→ **Supplied information**
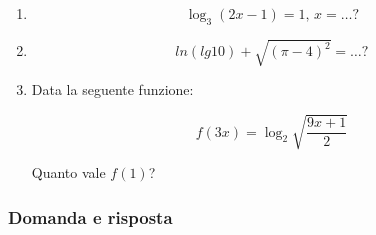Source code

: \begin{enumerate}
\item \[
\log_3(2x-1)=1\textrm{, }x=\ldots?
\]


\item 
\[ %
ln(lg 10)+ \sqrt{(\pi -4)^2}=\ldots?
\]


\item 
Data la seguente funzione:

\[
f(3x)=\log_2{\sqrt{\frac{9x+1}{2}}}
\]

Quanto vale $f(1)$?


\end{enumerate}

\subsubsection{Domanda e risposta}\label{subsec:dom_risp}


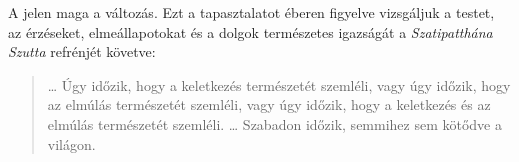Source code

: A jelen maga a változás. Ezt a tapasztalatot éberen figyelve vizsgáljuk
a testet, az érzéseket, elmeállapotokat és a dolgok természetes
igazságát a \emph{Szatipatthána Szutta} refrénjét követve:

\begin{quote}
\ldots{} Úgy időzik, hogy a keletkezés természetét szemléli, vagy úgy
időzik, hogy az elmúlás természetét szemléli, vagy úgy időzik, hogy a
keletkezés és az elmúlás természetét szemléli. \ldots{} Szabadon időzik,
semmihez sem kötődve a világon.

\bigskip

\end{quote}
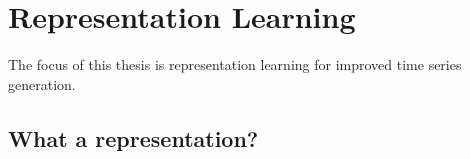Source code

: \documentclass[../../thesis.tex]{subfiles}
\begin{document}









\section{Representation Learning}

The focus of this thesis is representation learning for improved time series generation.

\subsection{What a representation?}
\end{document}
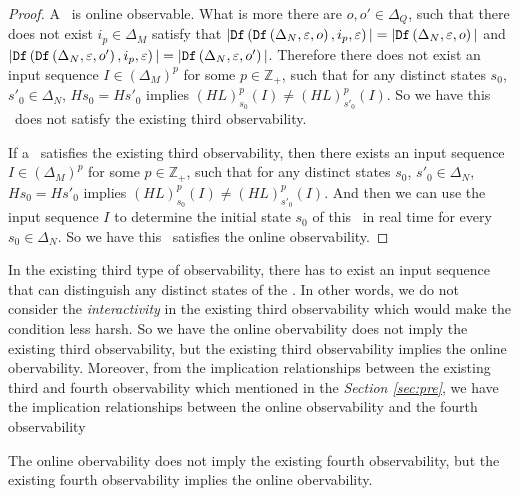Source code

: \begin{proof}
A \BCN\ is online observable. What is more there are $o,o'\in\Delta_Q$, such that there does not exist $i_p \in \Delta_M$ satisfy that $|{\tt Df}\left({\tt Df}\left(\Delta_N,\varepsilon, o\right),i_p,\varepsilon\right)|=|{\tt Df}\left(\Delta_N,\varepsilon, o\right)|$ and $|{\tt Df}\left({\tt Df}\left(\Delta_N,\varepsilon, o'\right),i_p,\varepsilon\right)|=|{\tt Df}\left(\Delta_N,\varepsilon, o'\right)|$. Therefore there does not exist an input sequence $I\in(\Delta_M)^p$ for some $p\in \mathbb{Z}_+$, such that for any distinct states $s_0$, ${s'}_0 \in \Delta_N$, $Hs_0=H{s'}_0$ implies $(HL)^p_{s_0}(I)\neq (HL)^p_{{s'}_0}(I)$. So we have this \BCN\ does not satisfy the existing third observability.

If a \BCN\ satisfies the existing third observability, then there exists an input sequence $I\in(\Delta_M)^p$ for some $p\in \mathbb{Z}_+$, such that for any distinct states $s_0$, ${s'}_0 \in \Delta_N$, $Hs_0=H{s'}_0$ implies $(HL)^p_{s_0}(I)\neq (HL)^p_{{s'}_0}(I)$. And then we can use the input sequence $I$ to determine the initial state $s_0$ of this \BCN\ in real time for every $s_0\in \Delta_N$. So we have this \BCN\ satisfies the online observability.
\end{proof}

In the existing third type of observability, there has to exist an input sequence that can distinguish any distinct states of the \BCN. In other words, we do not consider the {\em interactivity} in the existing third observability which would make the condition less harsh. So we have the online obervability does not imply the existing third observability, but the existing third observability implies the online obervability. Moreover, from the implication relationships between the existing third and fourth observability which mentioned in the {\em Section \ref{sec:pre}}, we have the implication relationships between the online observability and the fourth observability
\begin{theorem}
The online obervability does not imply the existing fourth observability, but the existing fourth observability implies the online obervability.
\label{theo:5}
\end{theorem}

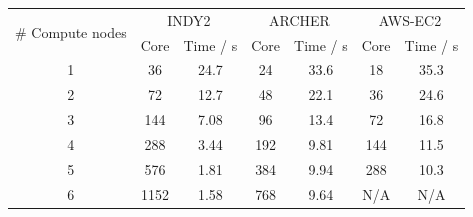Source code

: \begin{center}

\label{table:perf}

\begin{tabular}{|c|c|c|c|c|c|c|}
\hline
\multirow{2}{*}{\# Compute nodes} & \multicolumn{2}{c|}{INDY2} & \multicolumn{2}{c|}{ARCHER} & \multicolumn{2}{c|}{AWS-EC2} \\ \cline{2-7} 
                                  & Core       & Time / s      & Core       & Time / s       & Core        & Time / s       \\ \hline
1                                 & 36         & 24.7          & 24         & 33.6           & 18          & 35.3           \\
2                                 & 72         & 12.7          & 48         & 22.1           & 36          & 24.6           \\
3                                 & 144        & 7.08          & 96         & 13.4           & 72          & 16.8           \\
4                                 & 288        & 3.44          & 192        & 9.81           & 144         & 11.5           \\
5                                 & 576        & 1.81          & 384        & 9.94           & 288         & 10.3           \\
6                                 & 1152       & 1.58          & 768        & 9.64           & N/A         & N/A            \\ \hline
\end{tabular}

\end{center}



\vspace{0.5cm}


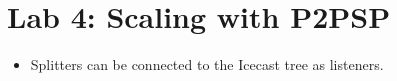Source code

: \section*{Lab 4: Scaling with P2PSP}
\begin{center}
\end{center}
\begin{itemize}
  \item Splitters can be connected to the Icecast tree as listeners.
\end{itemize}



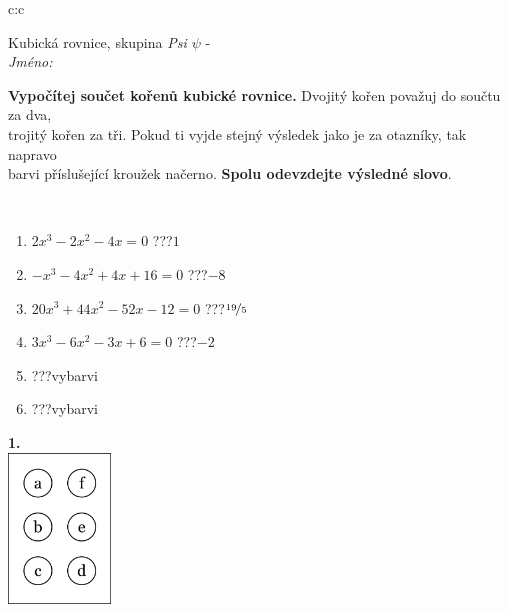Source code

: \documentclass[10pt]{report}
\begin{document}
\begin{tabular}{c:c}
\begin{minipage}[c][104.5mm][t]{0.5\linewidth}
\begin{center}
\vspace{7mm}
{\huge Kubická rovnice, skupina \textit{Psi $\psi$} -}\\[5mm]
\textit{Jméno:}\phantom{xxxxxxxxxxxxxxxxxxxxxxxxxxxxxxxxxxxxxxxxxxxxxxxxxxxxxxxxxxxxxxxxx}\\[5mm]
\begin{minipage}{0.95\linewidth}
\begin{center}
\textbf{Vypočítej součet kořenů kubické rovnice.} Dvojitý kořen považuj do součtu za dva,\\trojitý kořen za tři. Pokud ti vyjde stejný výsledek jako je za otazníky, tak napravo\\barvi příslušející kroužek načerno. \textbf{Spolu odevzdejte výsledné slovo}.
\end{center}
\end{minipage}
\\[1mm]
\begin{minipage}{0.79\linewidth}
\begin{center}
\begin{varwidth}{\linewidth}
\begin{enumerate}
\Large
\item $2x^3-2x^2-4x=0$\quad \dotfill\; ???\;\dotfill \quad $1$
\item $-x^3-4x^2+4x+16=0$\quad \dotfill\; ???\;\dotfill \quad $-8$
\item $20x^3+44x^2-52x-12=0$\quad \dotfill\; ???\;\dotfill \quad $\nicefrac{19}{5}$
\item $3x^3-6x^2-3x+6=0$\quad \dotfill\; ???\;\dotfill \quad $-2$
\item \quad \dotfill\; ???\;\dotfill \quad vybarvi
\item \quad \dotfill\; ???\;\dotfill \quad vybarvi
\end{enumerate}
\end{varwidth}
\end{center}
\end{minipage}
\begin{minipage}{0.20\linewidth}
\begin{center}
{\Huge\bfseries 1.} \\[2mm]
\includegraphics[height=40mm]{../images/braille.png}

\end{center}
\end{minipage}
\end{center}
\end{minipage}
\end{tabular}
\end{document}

→ **Assignment**
With the pictures removed, print the entries above exactly.

→ **Solved exercise**
Source code

: \begin{enumerate}
\item \[
\log_3(2x-1)=1\textrm{, }x=\ldots?
\]


\item 
\[ %
ln(lg 10)+ \sqrt{(\pi -4)^2}=\ldots?
\]


\item 
Data la seguente funzione:

\[
f(3x)=\log_2{\sqrt{\frac{9x+1}{2}}}
\]

Quanto vale $f(1)$?


\end{enumerate}

\subsubsection{Domanda e risposta}\label{subsec:dom_risp}


Source code

: A jelen maga a változás. Ezt a tapasztalatot éberen figyelve vizsgáljuk
a testet, az érzéseket, elmeállapotokat és a dolgok természetes
igazságát a \emph{Szatipatthána Szutta} refrénjét követve:

\begin{quote}
\ldots{} Úgy időzik, hogy a keletkezés természetét szemléli, vagy úgy
időzik, hogy az elmúlás természetét szemléli, vagy úgy időzik, hogy a
keletkezés és az elmúlás természetét szemléli. \ldots{} Szabadon időzik,
semmihez sem kötődve a világon.

\bigskip

\end{quote}
Source code

: \documentclass[../../thesis.tex]{subfiles}
\begin{document}









\section{Representation Learning}

The focus of this thesis is representation learning for improved time series generation.

\subsection{What a representation?}
\end{document}
Source code

: \begin{proof}
A \BCN\ is online observable. What is more there are $o,o'\in\Delta_Q$, such that there does not exist $i_p \in \Delta_M$ satisfy that $|{\tt Df}\left({\tt Df}\left(\Delta_N,\varepsilon, o\right),i_p,\varepsilon\right)|=|{\tt Df}\left(\Delta_N,\varepsilon, o\right)|$ and $|{\tt Df}\left({\tt Df}\left(\Delta_N,\varepsilon, o'\right),i_p,\varepsilon\right)|=|{\tt Df}\left(\Delta_N,\varepsilon, o'\right)|$. Therefore there does not exist an input sequence $I\in(\Delta_M)^p$ for some $p\in \mathbb{Z}_+$, such that for any distinct states $s_0$, ${s'}_0 \in \Delta_N$, $Hs_0=H{s'}_0$ implies $(HL)^p_{s_0}(I)\neq (HL)^p_{{s'}_0}(I)$. So we have this \BCN\ does not satisfy the existing third observability.

If a \BCN\ satisfies the existing third observability, then there exists an input sequence $I\in(\Delta_M)^p$ for some $p\in \mathbb{Z}_+$, such that for any distinct states $s_0$, ${s'}_0 \in \Delta_N$, $Hs_0=H{s'}_0$ implies $(HL)^p_{s_0}(I)\neq (HL)^p_{{s'}_0}(I)$. And then we can use the input sequence $I$ to determine the initial state $s_0$ of this \BCN\ in real time for every $s_0\in \Delta_N$. So we have this \BCN\ satisfies the online observability.
\end{proof}

In the existing third type of observability, there has to exist an input sequence that can distinguish any distinct states of the \BCN. In other words, we do not consider the {\em interactivity} in the existing third observability which would make the condition less harsh. So we have the online obervability does not imply the existing third observability, but the existing third observability implies the online obervability. Moreover, from the implication relationships between the existing third and fourth observability which mentioned in the {\em Section \ref{sec:pre}}, we have the implication relationships between the online observability and the fourth observability
\begin{theorem}
The online obervability does not imply the existing fourth observability, but the existing fourth observability implies the online obervability.
\label{theo:5}
\end{theorem}

Source code

: \begin{center}

\label{table:perf}

\begin{tabular}{|c|c|c|c|c|c|c|}
\hline
\multirow{2}{*}{\# Compute nodes} & \multicolumn{2}{c|}{INDY2} & \multicolumn{2}{c|}{ARCHER} & \multicolumn{2}{c|}{AWS-EC2} \\ \cline{2-7} 
                                  & Core       & Time / s      & Core       & Time / s       & Core        & Time / s       \\ \hline
1                                 & 36         & 24.7          & 24         & 33.6           & 18          & 35.3           \\
2                                 & 72         & 12.7          & 48         & 22.1           & 36          & 24.6           \\
3                                 & 144        & 7.08          & 96         & 13.4           & 72          & 16.8           \\
4                                 & 288        & 3.44          & 192        & 9.81           & 144         & 11.5           \\
5                                 & 576        & 1.81          & 384        & 9.94           & 288         & 10.3           \\
6                                 & 1152       & 1.58          & 768        & 9.64           & N/A         & N/A            \\ \hline
\end{tabular}

\end{center}



\vspace{0.5cm}


Source code

: \section*{Lab 4: Scaling with P2PSP}
\begin{center}
\end{center}
\begin{itemize}
  \item Splitters can be connected to the Icecast tree as listeners.
\end{itemize}



Source code

: \documentclass[10pt]{report}
\begin{document}
\begin{tabular}{c:c}
\begin{minipage}[c][104.5mm][t]{0.5\linewidth}
\begin{center}
\vspace{7mm}
{\huge Kubická rovnice, skupina \textit{Psi $\psi$} -}\\[5mm]
\textit{Jméno:}\phantom{xxxxxxxxxxxxxxxxxxxxxxxxxxxxxxxxxxxxxxxxxxxxxxxxxxxxxxxxxxxxxxxxx}\\[5mm]
\begin{minipage}{0.95\linewidth}
\begin{center}
\textbf{Vypočítej součet kořenů kubické rovnice.} Dvojitý kořen považuj do součtu za dva,\\trojitý kořen za tři. Pokud ti vyjde stejný výsledek jako je za otazníky, tak napravo\\barvi příslušející kroužek načerno. \textbf{Spolu odevzdejte výsledné slovo}.
\end{center}
\end{minipage}
\\[1mm]
\begin{minipage}{0.79\linewidth}
\begin{center}
\begin{varwidth}{\linewidth}
\begin{enumerate}
\Large
\item $2x^3-2x^2-4x=0$\quad \dotfill\; ???\;\dotfill \quad $1$
\item $-x^3-4x^2+4x+16=0$\quad \dotfill\; ???\;\dotfill \quad $-8$
\item $20x^3+44x^2-52x-12=0$\quad \dotfill\; ???\;\dotfill \quad $\nicefrac{19}{5}$
\item $3x^3-6x^2-3x+6=0$\quad \dotfill\; ???\;\dotfill \quad $-2$
\item \quad \dotfill\; ???\;\dotfill \quad vybarvi
\item \quad \dotfill\; ???\;\dotfill \quad vybarvi
\end{enumerate}
\end{varwidth}
\end{center}
\end{minipage}
\begin{minipage}{0.20\linewidth}
\begin{center}
{\Huge\bfseries 1.} \\[2mm]
\includegraphics[height=40mm]{../images/braille.png}

\end{center}
\end{minipage}
\end{center}
\end{minipage}
\end{tabular}
\end{document}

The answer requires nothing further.